|Viernes, octubre 31, 2014

Músculos Extensores de la Columna Vertebral  

Una serie de estratos fasciales, musculares, tendinosos, óseos y articulares integran la región como las fasciales, se extienden desde esa zona a las vecinas, a la región tóraco-lumbar, a la glútea, e incluso hasta los muslos, piernas y pies. El sistema circulatorio y en especial el sistema nervioso: nervios raquídeos, troncos nerviosos y ramas periféricas forman una red, que de la región lumbar y sagrada se extienden periféricamente craneal y caudalmente, generalizándose funcionalmente los desórdenes que tienen su origen en una zona regional a menudo muy limitada.

Desde el punto de vista muscular, fascial, tendinoso y como lo expresan gráficamente las figuras 3 a 6, la región lumbosagrada está formada por una serie de capas músculo-tendinosas que funcionalmente constituyen la musculatura espinal baja. De acuerdo con su disposición anatómica, desde la superficie a la profundidad, estos elementos son los siguientes:

Músculos de la región posterior del tronco

Fig. 3. Músculos de la región posterior del tronco, capa superficial.

1.Músculo dorsal ancho.
2.Trapecio
Tomado de Boulenaz E. Testut L. Latarjet A. Traité D’Anatomie Humanie. 8 a ed p. 874. París. Gaston Doin & Cie Ed. 1928.

Músculos de la región posterior del tronco

Fig. 4.

1. Músculo dorsal ancho
2. Aponeurosis lumbar.
Tomado de Dupret S. Testut L, Latarjet A. Traité D’Anatomie Humanie. 8 a ed. 874. Paris. Gaston Doin & Cie Ed. 1928.
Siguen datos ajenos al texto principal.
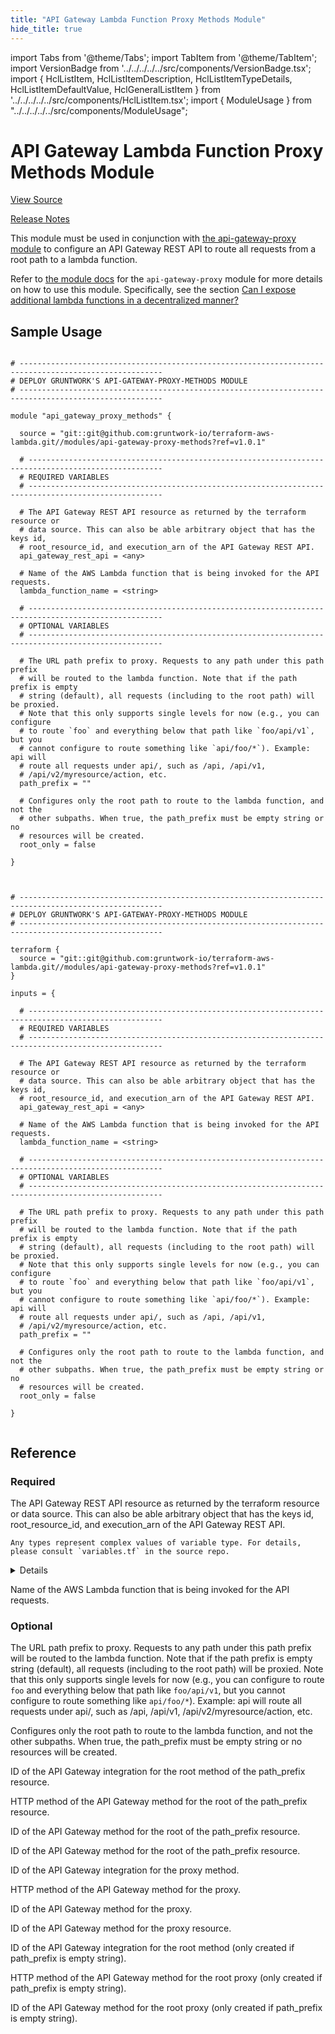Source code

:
 ```yaml
---
title: "API Gateway Lambda Function Proxy Methods Module"
hide_title: true
---
```


import Tabs from '@theme/Tabs';
import TabItem from '@theme/TabItem';
import VersionBadge from '../../../../../src/components/VersionBadge.tsx';
import { HclListItem, HclListItemDescription, HclListItemTypeDetails, HclListItemDefaultValue, HclGeneralListItem } from '../../../../../src/components/HclListItem.tsx';
import { ModuleUsage } from "../../../../../src/components/ModuleUsage";

<VersionBadge repoTitle="AWS Lambda" version="1.0.1" lastModifiedVersion="0.22.0"/>

# API Gateway Lambda Function Proxy Methods Module

<a href="https://github.com/gruntwork-io/terraform-aws-lambda/tree/v1.0.1/modules/api-gateway-proxy-methods" className="link-button" title="View the source code for this module in GitHub.">View Source</a>

<a href="https://github.com/gruntwork-io/terraform-aws-lambda/releases/tag/v0.22.0" className="link-button" title="Release notes for only versions which impacted this module.">Release Notes</a>

This module must be used in conjunction with [the api-gateway-proxy module](https://github.com/gruntwork-io/terraform-aws-lambda/tree/v1.0.1/modules/api-gateway-proxy) to configure an API
Gateway REST API to route all requests from a root path to a lambda function.

Refer to [the module docs](https://github.com/gruntwork-io/terraform-aws-lambda/tree/v1.0.1/modules/api-gateway-proxy/README.md) for the `api-gateway-proxy` module for more details on how to
use this module. Specifically, see the section [Can I expose additional lambda functions in a decentralized
manner?](https://github.com/gruntwork-io/terraform-aws-lambda/tree/v1.0.1/modules/api-gateway-proxy/core-concepts.md#can-i-expose-additional-lambda-functions-in-a-decentralized-manner)

## Sample Usage

<Tabs>
<TabItem value="terraform" label="Terraform" default>

```hcl title="main.tf"

# ------------------------------------------------------------------------------------------------------
# DEPLOY GRUNTWORK'S API-GATEWAY-PROXY-METHODS MODULE
# ------------------------------------------------------------------------------------------------------

module "api_gateway_proxy_methods" {

  source = "git::git@github.com:gruntwork-io/terraform-aws-lambda.git//modules/api-gateway-proxy-methods?ref=v1.0.1"

  # ----------------------------------------------------------------------------------------------------
  # REQUIRED VARIABLES
  # ----------------------------------------------------------------------------------------------------

  # The API Gateway REST API resource as returned by the terraform resource or
  # data source. This can also be able arbitrary object that has the keys id,
  # root_resource_id, and execution_arn of the API Gateway REST API.
  api_gateway_rest_api = <any>

  # Name of the AWS Lambda function that is being invoked for the API requests.
  lambda_function_name = <string>

  # ----------------------------------------------------------------------------------------------------
  # OPTIONAL VARIABLES
  # ----------------------------------------------------------------------------------------------------

  # The URL path prefix to proxy. Requests to any path under this path prefix
  # will be routed to the lambda function. Note that if the path prefix is empty
  # string (default), all requests (including to the root path) will be proxied.
  # Note that this only supports single levels for now (e.g., you can configure
  # to route `foo` and everything below that path like `foo/api/v1`, but you
  # cannot configure to route something like `api/foo/*`). Example: api will
  # route all requests under api/, such as /api, /api/v1,
  # /api/v2/myresource/action, etc.
  path_prefix = ""

  # Configures only the root path to route to the lambda function, and not the
  # other subpaths. When true, the path_prefix must be empty string or no
  # resources will be created.
  root_only = false

}


```

</TabItem>
<TabItem value="terragrunt" label="Terragrunt" default>

```hcl title="terragrunt.hcl"

# ------------------------------------------------------------------------------------------------------
# DEPLOY GRUNTWORK'S API-GATEWAY-PROXY-METHODS MODULE
# ------------------------------------------------------------------------------------------------------

terraform {
  source = "git::git@github.com:gruntwork-io/terraform-aws-lambda.git//modules/api-gateway-proxy-methods?ref=v1.0.1"
}

inputs = {

  # ----------------------------------------------------------------------------------------------------
  # REQUIRED VARIABLES
  # ----------------------------------------------------------------------------------------------------

  # The API Gateway REST API resource as returned by the terraform resource or
  # data source. This can also be able arbitrary object that has the keys id,
  # root_resource_id, and execution_arn of the API Gateway REST API.
  api_gateway_rest_api = <any>

  # Name of the AWS Lambda function that is being invoked for the API requests.
  lambda_function_name = <string>

  # ----------------------------------------------------------------------------------------------------
  # OPTIONAL VARIABLES
  # ----------------------------------------------------------------------------------------------------

  # The URL path prefix to proxy. Requests to any path under this path prefix
  # will be routed to the lambda function. Note that if the path prefix is empty
  # string (default), all requests (including to the root path) will be proxied.
  # Note that this only supports single levels for now (e.g., you can configure
  # to route `foo` and everything below that path like `foo/api/v1`, but you
  # cannot configure to route something like `api/foo/*`). Example: api will
  # route all requests under api/, such as /api, /api/v1,
  # /api/v2/myresource/action, etc.
  path_prefix = ""

  # Configures only the root path to route to the lambda function, and not the
  # other subpaths. When true, the path_prefix must be empty string or no
  # resources will be created.
  root_only = false

}


```

</TabItem>
</Tabs>




## Reference

<Tabs>
<TabItem value="inputs" label="Inputs" default>

### Required

<HclListItem name="api_gateway_rest_api" requirement="required" type="any">
<HclListItemDescription>

The API Gateway REST API resource as returned by the terraform resource or data source. This can also be able arbitrary object that has the keys id, root_resource_id, and execution_arn of the API Gateway REST API.

</HclListItemDescription>
<HclListItemTypeDetails>

```hcl
Any types represent complex values of variable type. For details, please consult `variables.tf` in the source repo.
```

</HclListItemTypeDetails>
<HclGeneralListItem title="More Details">
<details>


```hcl

   Ideally we can define an object type, but that would require defining every attribute of the API Gateway REST API
   resource, which can be painful if you can't pass through the entire resource (e.g., as in terragrunt dependencies).

```
</details>

</HclGeneralListItem>
</HclListItem>

<HclListItem name="lambda_function_name" requirement="required" type="string">
<HclListItemDescription>

Name of the AWS Lambda function that is being invoked for the API requests.

</HclListItemDescription>
</HclListItem>

### Optional

<HclListItem name="path_prefix" requirement="optional" type="string">
<HclListItemDescription>

The URL path prefix to proxy. Requests to any path under this path prefix will be routed to the lambda function. Note that if the path prefix is empty string (default), all requests (including to the root path) will be proxied. Note that this only supports single levels for now (e.g., you can configure to route `foo` and everything below that path like `foo/api/v1`, but you cannot configure to route something like `api/foo/*`). Example: api will route all requests under api/, such as /api, /api/v1, /api/v2/myresource/action, etc.

</HclListItemDescription>
<HclListItemDefaultValue defaultValue="&quot;&quot;"/>
</HclListItem>

<HclListItem name="root_only" requirement="optional" type="bool">
<HclListItemDescription>

Configures only the root path to route to the lambda function, and not the other subpaths. When true, the path_prefix must be empty string or no resources will be created.

</HclListItemDescription>
<HclListItemDefaultValue defaultValue="false"/>
</HclListItem>

</TabItem>
<TabItem value="outputs" label="Outputs">

<HclListItem name="path_prefix_root_integration_id">
<HclListItemDescription>

ID of the API Gateway integration for the root method of the path_prefix resource.

</HclListItemDescription>
</HclListItem>

<HclListItem name="path_prefix_root_method_http_method">
<HclListItemDescription>

HTTP method of the API Gateway method for the root of the path_prefix resource.

</HclListItemDescription>
</HclListItem>

<HclListItem name="path_prefix_root_method_id">
<HclListItemDescription>

ID of the API Gateway method for the root of the path_prefix resource.

</HclListItemDescription>
</HclListItem>

<HclListItem name="path_prefix_root_resource_id">
<HclListItemDescription>

ID of the API Gateway method for the root of the path_prefix resource.

</HclListItemDescription>
</HclListItem>

<HclListItem name="proxy_integration_id">
<HclListItemDescription>

ID of the API Gateway integration for the proxy method.

</HclListItemDescription>
</HclListItem>

<HclListItem name="proxy_method_http_method">
<HclListItemDescription>

HTTP method of the API Gateway method for the proxy.

</HclListItemDescription>
</HclListItem>

<HclListItem name="proxy_method_id">
<HclListItemDescription>

ID of the API Gateway method for the proxy.

</HclListItemDescription>
</HclListItem>

<HclListItem name="proxy_resource_id">
<HclListItemDescription>

ID of the API Gateway method for the proxy resource.

</HclListItemDescription>
</HclListItem>

<HclListItem name="root_intergration_id">
<HclListItemDescription>

ID of the API Gateway integration for the root method (only created if path_prefix is empty string).

</HclListItemDescription>
</HclListItem>

<HclListItem name="root_method_http_method">
<HclListItemDescription>

HTTP method of the API Gateway method for the root proxy (only created if path_prefix is empty string).

</HclListItemDescription>
</HclListItem>

<HclListItem name="root_method_id">
<HclListItemDescription>

ID of the API Gateway method for the root proxy (only created if path_prefix is empty string).

</HclListItemDescription>
</HclListItem>

</TabItem>
</Tabs>


<!-- ##DOCS-SOURCER-START
{
  "originalSources": [
    "https://github.com/gruntwork-io/terraform-aws-lambda/tree/v1.0.1/modules/api-gateway-proxy-methods/readme.md",
    "https://github.com/gruntwork-io/terraform-aws-lambda/tree/v1.0.1/modules/api-gateway-proxy-methods/variables.tf",
    "https://github.com/gruntwork-io/terraform-aws-lambda/tree/v1.0.1/modules/api-gateway-proxy-methods/outputs.tf"
  ],
  "sourcePlugin": "module-catalog-api",
  "hash": "b48d8c5d0ff444ecdb99aad4586411cb"
}
##DOCS-SOURCER-END -->
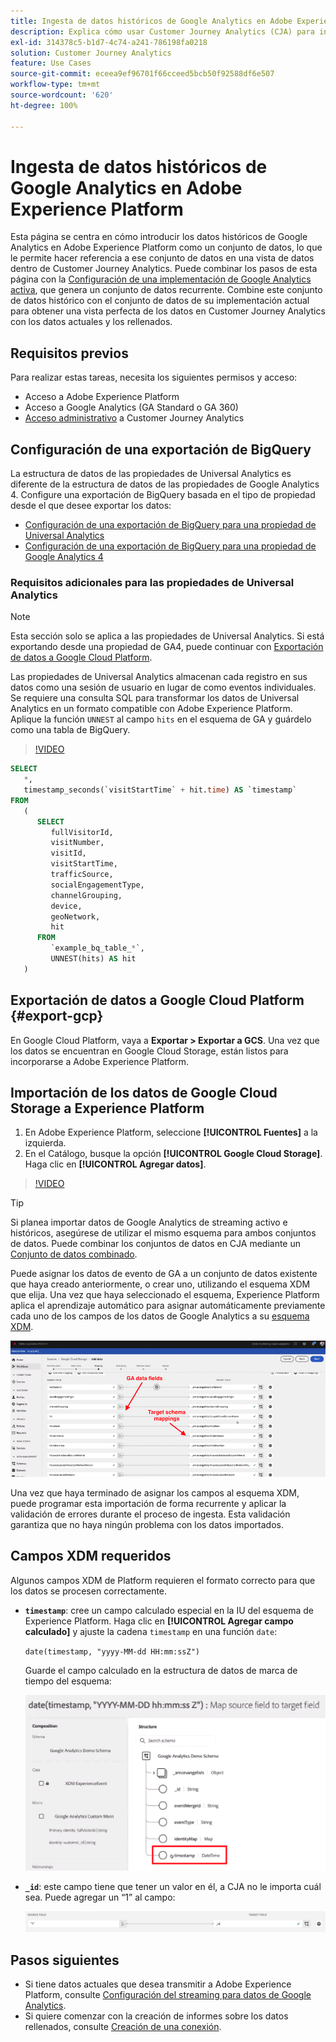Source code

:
 ```yaml
---
title: Ingesta de datos históricos de Google Analytics en Adobe Experience Platform
description: Explica cómo usar Customer Journey Analytics (CJA) para ingerir los datos de Google Analytics en Adobe Experience Platform.
exl-id: 314378c5-b1d7-4c74-a241-786198fa0218
solution: Customer Journey Analytics
feature: Use Cases
source-git-commit: eceea9ef96701f66cceed5bcb50f92588df6e507
workflow-type: tm+mt
source-wordcount: '620'
ht-degree: 100%

---
```



# Ingesta de datos históricos de Google Analytics en Adobe Experience Platform

Esta página se centra en cómo introducir los datos históricos de Google Analytics en Adobe Experience Platform como un conjunto de datos, lo que le permite hacer referencia a ese conjunto de datos en una vista de datos dentro de Customer Journey Analytics. Puede combinar los pasos de esta página con la [Configuración de una implementación de Google Analytics activa](streaming.md), que genera un conjunto de datos recurrente. Combine este conjunto de datos histórico con el conjunto de datos de su implementación actual para obtener una vista perfecta de los datos en Customer Journey Analytics con los datos actuales y los rellenados.

## Requisitos previos

Para realizar estas tareas, necesita los siguientes permisos y acceso:

* Acceso a Adobe Experience Platform
* Acceso a Google Analytics (GA Standard o GA 360)
* [Acceso administrativo](/help/admin/cja-access-control.md) a Customer Journey Analytics

## Configuración de una exportación de BigQuery

La estructura de datos de las propiedades de Universal Analytics es diferente de la estructura de datos de las propiedades de Google Analytics 4. Configure una exportación de BigQuery basada en el tipo de propiedad desde el que desee exportar los datos:

* [Configuración de una exportación de BigQuery para una propiedad de Universal Analytics](https://support.google.com/analytics/answer/3416092)
* [Configuración de una exportación de BigQuery para una propiedad de Google Analytics 4](https://support.google.com/analytics/answer/9823238)

### Requisitos adicionales para las propiedades de Universal Analytics

>[!NOTE]
>
>Esta sección solo se aplica a las propiedades de Universal Analytics. Si está exportando desde una propiedad de GA4, puede continuar con [Exportación de datos a Google Cloud Platform](#export-gcp).

Las propiedades de Universal Analytics almacenan cada registro en sus datos como una sesión de usuario en lugar de como eventos individuales. Se requiere una consulta SQL para transformar los datos de Universal Analytics en un formato compatible con Adobe Experience Platform. Aplique la función `UNNEST` al campo `hits` en el esquema de GA y guárdelo como una tabla de BigQuery.

>[!VIDEO](https://video.tv.adobe.com/v/332634)

```sql
SELECT
   *,
   timestamp_seconds(`visitStartTime` + hit.time) AS `timestamp` 
FROM
   (
      SELECT
         fullVisitorId,
         visitNumber,
         visitId,
         visitStartTime,
         trafficSource,
         socialEngagementType,
         channelGrouping,
         device,
         geoNetwork,
         hit 
      FROM
         `example_bq_table_*`,
         UNNEST(hits) AS hit 
   )
```

## Exportación de datos a Google Cloud Platform {#export-gcp}

En Google Cloud Platform, vaya a **Exportar > Exportar a GCS**. Una vez que los datos se encuentran en Google Cloud Storage, están listos para incorporarse a Adobe Experience Platform.

## Importación de los datos de Google Cloud Storage a Experience Platform

1. En Adobe Experience Platform, seleccione **[!UICONTROL Fuentes]** a la izquierda.
1. En el Catálogo, busque la opción **[!UICONTROL Google Cloud Storage]**. Haga clic en **[!UICONTROL Agregar datos]**.

>[!VIDEO](https://video.tv.adobe.com/v/332676)

>[!TIP]
>
>Si planea importar datos de Google Analytics de streaming activo e históricos, asegúrese de utilizar el mismo esquema para ambos conjuntos de datos. Puede combinar los conjuntos de datos en CJA mediante un [Conjunto de datos combinado](/help/connections/combined-dataset.md).

Puede asignar los datos de evento de GA a un conjunto de datos existente que haya creado anteriormente, o crear uno, utilizando el esquema XDM que elija. Una vez que haya seleccionado el esquema, Experience Platform aplica el aprendizaje automático para asignar automáticamente previamente cada uno de los campos de los datos de Google Analytics a su [esquema XDM](https://experienceleague.adobe.com/docs/experience-platform/xdm/home.html?lang=es#ui).

![Mapa del esquema](../assets/schema-map.png)

Una vez que haya terminado de asignar los campos al esquema XDM, puede programar esta importación de forma recurrente y aplicar la validación de errores durante el proceso de ingesta. Esta validación garantiza que no haya ningún problema con los datos importados.

## Campos XDM requeridos

Algunos campos XDM de Platform requieren el formato correcto para que los datos se procesen correctamente.

* **`timestamp`**: cree un campo calculado especial en la IU del esquema de Experience Platform. Haga clic en **[!UICONTROL Agregar campo calculado]** y ajuste la cadena `timestamp` en una función `date`:

   `date(timestamp, "yyyy-MM-dd HH:mm:ssZ")`

   Guarde el campo calculado en la estructura de datos de marca de tiempo del esquema:

   ![Marca de tiempo](../assets/timestamp.png)

* **`_id`**: este campo tiene que tener un valor en él, a CJA no le importa cuál sea. Puede agregar un “1” al campo:

   ![ID](../assets/_id.png)

## Pasos siguientes

* Si tiene datos actuales que desea transmitir a Adobe Experience Platform, consulte [Configuración del streaming para datos de Google Analytics](streaming.md).
* Si quiere comenzar con la creación de informes sobre los datos rellenados, consulte [Creación de una conexión](/help/connections/create-connection.md).

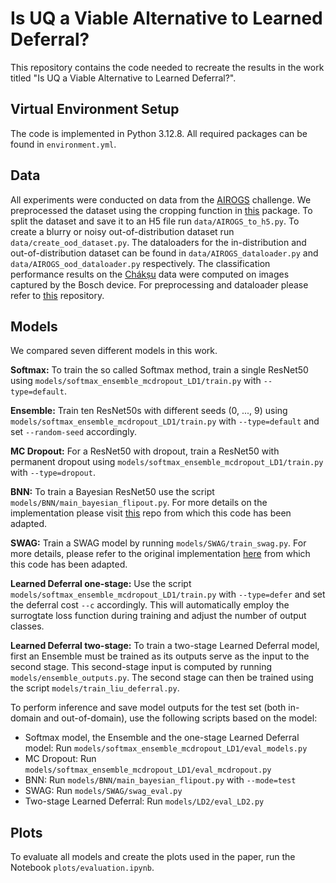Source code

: # Is UQ a Viable Alternative to Learned Deferral?
This repository contains the code needed to recreate the results in the work titled "Is UQ a Viable Alternative to Learned Deferral?".

## Virtual Environment Setup

The code is implemented in Python 3.12.8. All required packages can be found in ```environment.yml```.

## Data
All experiments were conducted on data from the [AIROGS](https://ieeexplore.ieee.org/abstract/document/10253652) challenge. We preprocessed the dataset using the cropping function in [this](https://github.com/berenslab/fundus_image_toolbox) package. To split the dataset and save it to an H5 file run ```data/AIROGS_to_h5.py```. To create a blurry or noisy out-of-distribution dataset run ```data/create_ood_dataset.py```. The dataloaders for the in-distribution and out-of-distribution dataset can be found in ```data/AIROGS_dataloader.py``` and ```data/AIROGS_ood_dataloader.py``` respectively. The classification performance results on the [Chákṣu](https://www.nature.com/articles/s41597-023-01943-4) data were computed on images captured by the Bosch device. For preprocessing and dataloader please refer to [this](https://github.com/annawundram/glaucoma-diagnosis-pipeline) repository.

## Models
We compared seven different models in this work.

**Softmax:** To train the so called Softmax method, train a single ResNet50 using ```models/softmax_ensemble_mcdropout_LD1/train.py``` with ```--type=default```.

**Ensemble:** Train ten ResNet50s with different seeds (0, ..., 9) using ```models/softmax_ensemble_mcdropout_LD1/train.py``` with ```--type=default``` and set ```--random-seed``` accordingly.

**MC Dropout:** For a ResNet50 with dropout, train a ResNet50 with permanent dropout using ```models/softmax_ensemble_mcdropout_LD1/train.py``` with ```--type=dropout```.

**BNN:** To train a Bayesian ResNet50 use the script ```models/BNN/main_bayesian_flipout.py```. For more details on the implementation please visit [this](https://github.com/IntelLabs/bayesian-torch/tree/main) repo from which this code has been adapted.

**SWAG:** Train a SWAG model by running ```models/SWAG/train_swag.py```. For more details, please refer to the original implementation [here](https://github.com/wjmaddox/swa_gaussian) from which this code has been adapted.

**Learned Deferral one-stage:** Use the script ```models/softmax_ensemble_mcdropout_LD1/train.py``` with ```--type=defer``` and set the deferral cost ```--c``` accordingly. This will automatically employ the surrogtate loss function during training and adjust the number of output classes.

**Learned Deferral two-stage:** To train a two-stage Learned Deferral model, first an Ensemble must be trained as its outputs serve as the input to the second stage. This second-stage input is computed by running ```models/ensemble_outputs.py```. The second stage can then be trained using the script ```models/train_liu_deferral.py```.

To perform inference and save model outputs for the test set (both in-domain and out-of-domain), use the following scripts based on the model:
- Softmax model, the Ensemble and the one-stage Learned Deferral model: Run ```models/softmax_ensemble_mcdropout_LD1/eval_models.py```
- MC Dropout: Run ```models/softmax_ensemble_mcdropout_LD1/eval_mcdropout.py```
- BNN: Run ```models/BNN/main_bayesian_flipout.py``` with ```--mode=test```
- SWAG: Run ```models/SWAG/swag_eval.py```
- Two-stage Learned Deferral: Run ```models/LD2/eval_LD2.py```

## Plots
To evaluate all models and create the plots used in the paper, run the Notebook ```plots/evaluation.ipynb```.

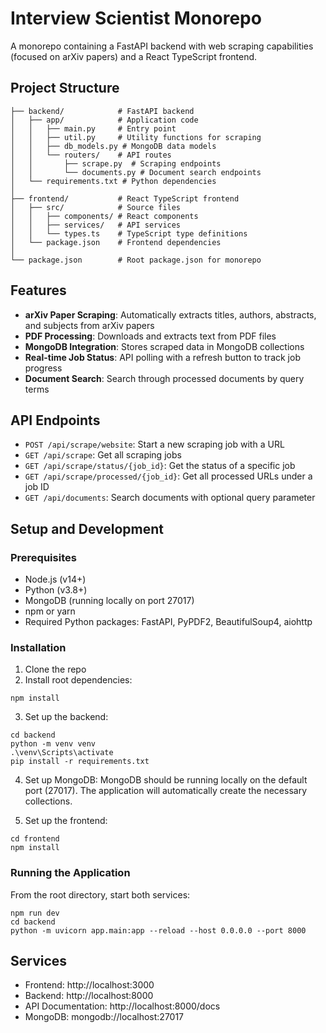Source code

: # Interview Scientist Monorepo

A monorepo containing a FastAPI backend with web scraping capabilities (focused on arXiv papers) and a React TypeScript frontend.

## Project Structure

```
├── backend/            # FastAPI backend
│   ├── app/            # Application code
│   │   ├── main.py     # Entry point
│   │   ├── util.py     # Utility functions for scraping
│   │   ├── db_models.py # MongoDB data models
│   │   └── routers/    # API routes
│   │       ├── scrape.py  # Scraping endpoints
│   │       └── documents.py # Document search endpoints
│   └── requirements.txt # Python dependencies
│
├── frontend/           # React TypeScript frontend
│   ├── src/            # Source files
│   │   ├── components/ # React components
│   │   ├── services/   # API services
│   │   └── types.ts    # TypeScript type definitions
│   └── package.json    # Frontend dependencies
│
└── package.json        # Root package.json for monorepo
```

## Features

- **arXiv Paper Scraping**: Automatically extracts titles, authors, abstracts, and subjects from arXiv papers
- **PDF Processing**: Downloads and extracts text from PDF files
- **MongoDB Integration**: Stores scraped data in MongoDB collections
- **Real-time Job Status**: API polling with a refresh button to track job progress
- **Document Search**: Search through processed documents by query terms

## API Endpoints

- `POST /api/scrape/website`: Start a new scraping job with a URL
- `GET /api/scrape`: Get all scraping jobs
- `GET /api/scrape/status/{job_id}`: Get the status of a specific job
- `GET /api/scrape/processed/{job_id}`: Get all processed URLs under a job ID
- `GET /api/documents`: Search documents with optional query parameter

## Setup and Development

### Prerequisites

- Node.js (v14+)
- Python (v3.8+)
- MongoDB (running locally on port 27017)
- npm or yarn
- Required Python packages: FastAPI, PyPDF2, BeautifulSoup4, aiohttp

### Installation

1. Clone the repo
2. Install root dependencies:
```
npm install
```

3. Set up the backend:
```
cd backend
python -m venv venv
.\venv\Scripts\activate
pip install -r requirements.txt
```

4. Set up MongoDB:
MongoDB should be running locally on the default port (27017).
The application will automatically create the necessary collections.

5. Set up the frontend:
```
cd frontend
npm install
```

### Running the Application

From the root directory, start both services:
```
npm run dev
cd backend
python -m uvicorn app.main:app --reload --host 0.0.0.0 --port 8000
```

## Services

- Frontend: http://localhost:3000
- Backend: http://localhost:8000
- API Documentation: http://localhost:8000/docs
- MongoDB: mongodb://localhost:27017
Músculos iliocostal y dorsal largo

Fig. 5. Músculos iliocostal y dorsal largo

1.músculo iliocostal dorsal
2. músculo dorsal largo
3. masa común
Tomado de Dupret S. Testut L, Latarget A.: Traité D’Anatomie Humanie. 8ª Ed p. 829. Paris, gaston Doin & Cie Ed 1928.

Músculo glúteo mayor

Fig. 6.

1. Músculo glúteo mayor
2. Aponeurosis del tensor de la fascia lata
3. tensor de la fascia lata.
Tomado de Dupret S. Testut L., Latarget A.: Traité D’ Anatomie Humanie, 8ª ed p. 1106 7. Paris, Gaston Doin & Cie. Ed. 1928.

Aponeurosis lumbar

Se le da este nombre a la extensa lámina triangular que se extiende debajo de la piel, y que ocupa a la vez la parte inferior de la región dorsal, la región lumbar y la región sagrada. La base de este triángulo se inserta sobre las apófisis espinosas de las últimas vértebras dorsales, las 5 lumbares, sobre los ligamentos interespinosos, y sobre la cresta sagrada. Su borde superoexterno recibe los haces carnosos del ancho dorsal, su borde inferior se inserta en la cresta ilíaca del coxal y borde inferior posterior de este hueso. Recibe algunos haces carnosos del glúteo mayor. Figura 4.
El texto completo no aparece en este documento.